Abrazar el crepúsculo requiere riesgo, como cualquier acto de fe. Cuando el Señor Jesús llamó a sus discípulos a seguirlo, dijo que tenían que dejar todo lo que conocían, y embarcarse en una audaz empresa sin otra seguridad que la certeza de que era Dios mismo quien los llamaba a avanzar. Si Dios es atrevido, audaz y libre, si Dios se pasea por los confines agrestes, entonces seguirlo significa que debemos hacernos amigos del peligro, de la incertidumbre y de las tensiones desconcertantes. Debemos rechazar nuestra búsqueda del consuelo emocional que brinda la certidumbre absoluta. Debemos rendirnos al hecho de que, incluso mientras buscamos entender la verdad de Dios, las formas de su reino nunca tendrán un sentido racional total dentro de nuestra limitada comprensión. En otras palabras, tendremos que confiar en Dios.

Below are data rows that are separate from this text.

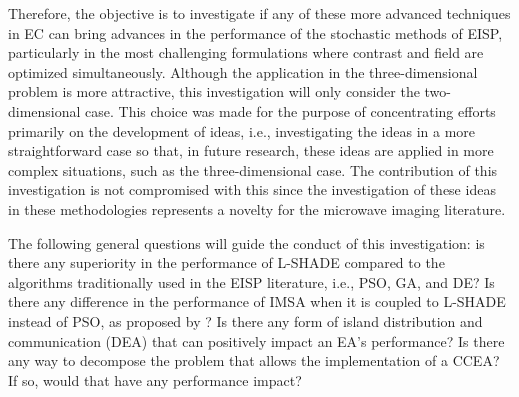 			Therefore, the objective is to investigate if any of these more advanced techniques in EC can bring advances in the performance of the stochastic methods of EISP, particularly in the most challenging formulations where contrast and field are optimized simultaneously. Although the application in the three-dimensional problem is more attractive, this investigation will only consider the two-dimensional case. This choice was made for the purpose of concentrating efforts primarily on the development of ideas, i.e., investigating the ideas in a more straightforward case so that, in future research, these ideas are applied in more complex situations, such as the three-dimensional case. The contribution of this investigation is not compromised with this since the investigation of these ideas in these methodologies represents a novelty for the microwave imaging literature.
			
			The following general questions will guide the conduct of this investigation: is there any superiority in the performance of L-SHADE compared to the algorithms traditionally used in the EISP literature, i.e., PSO, GA, and DE? Is there any difference in the performance of IMSA when it is coupled to L-SHADE instead of PSO, as proposed by \cite{salucci2017multifrequency}? Is there any form of island distribution and communication (DEA) that can positively impact an EA's performance? Is there any way to decompose the problem that allows the implementation of a CCEA? If so, would that have any performance impact?
			
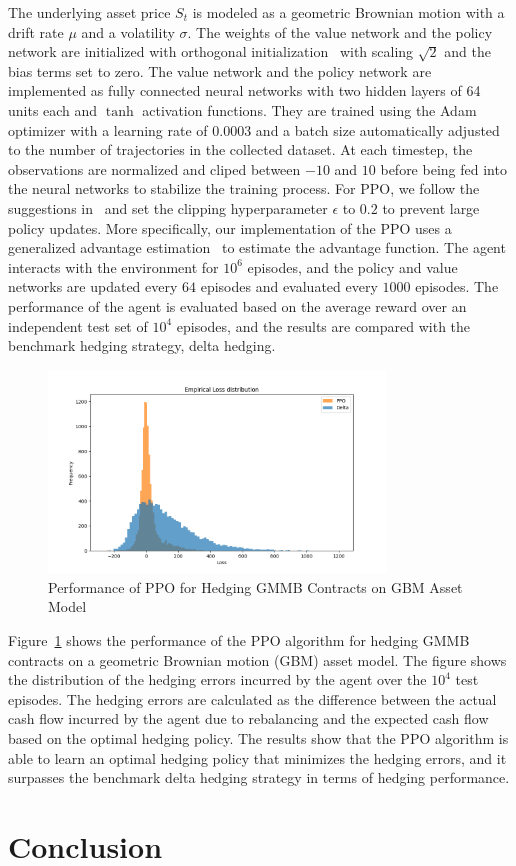 The underlying asset price $S_t$ is modeled as a geometric Brownian motion with a drift rate $\mu$ and a volatility $\sigma$.
The weights of the value network and the policy network are initialized with orthogonal initialization~\citep{engstrom2020implementation} with scaling $\sqrt{2}$ and the bias terms set to zero.
The value network and the policy network are implemented as fully connected neural networks with two hidden layers of 64 units each and $\tanh$ activation functions.
They are trained using the Adam optimizer with a learning rate of $0.0003$ and a batch size automatically adjusted to the number of trajectories in the collected dataset.
At each timestep, the observations are normalized and cliped between $-10$ and $10$ before being fed into the neural networks to stabilize the training process.
For PPO, we follow the suggestions in~\cite{schulman2017proximal} and set the clipping hyperparameter $\epsilon$ to $0.2$ to prevent large policy updates. 
More specifically, our implementation of the PPO uses a generalized advantage estimation~\citep{schulman2015high} to estimate the advantage function.
The agent interacts with the environment for $10^6$ episodes, and the policy and value networks are updated every $64$ episodes and evaluated every $1000$ episodes.
The performance of the agent is evaluated based on the average reward over an independent test set of $10^4$ episodes, and the results are compared with the benchmark hedging strategy, delta hedging.

\begin{figure}
    \centering
    \includegraphics[width=0.8\textwidth]{./project3/figures/loss_distribution.png}
    \caption{Performance of PPO for Hedging GMMB Contracts on GBM Asset Model} 
    \label{fig3:ppo_hedging}
\end{figure}

Figure~\ref{fig3:ppo_hedging} shows the performance of the PPO algorithm for hedging GMMB contracts on a geometric Brownian motion (GBM) asset model.
The figure shows the distribution of the hedging errors incurred by the agent over the $10^4$ test episodes.
The hedging errors are calculated as the difference between the actual cash flow incurred by the agent due to rebalancing and the expected cash flow based on the optimal hedging policy.
The results show that the PPO algorithm is able to learn an optimal hedging policy that minimizes the hedging errors, and it surpasses the benchmark delta hedging strategy in terms of hedging performance.

\section{Conclusion}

La mayoría de las cosas de valor profundo nos exigirán, en algún momento, arriesgarnos. Requerirán que renunciemos a nuestra adicción al control y demos un paso hacia lo desconocido. Dios nos llama a situaciones que exigen una fe valiente, a situaciones de misterios profundos, porque el Dios que está por encima y más allá de nosotros nos llama a Sí mismo.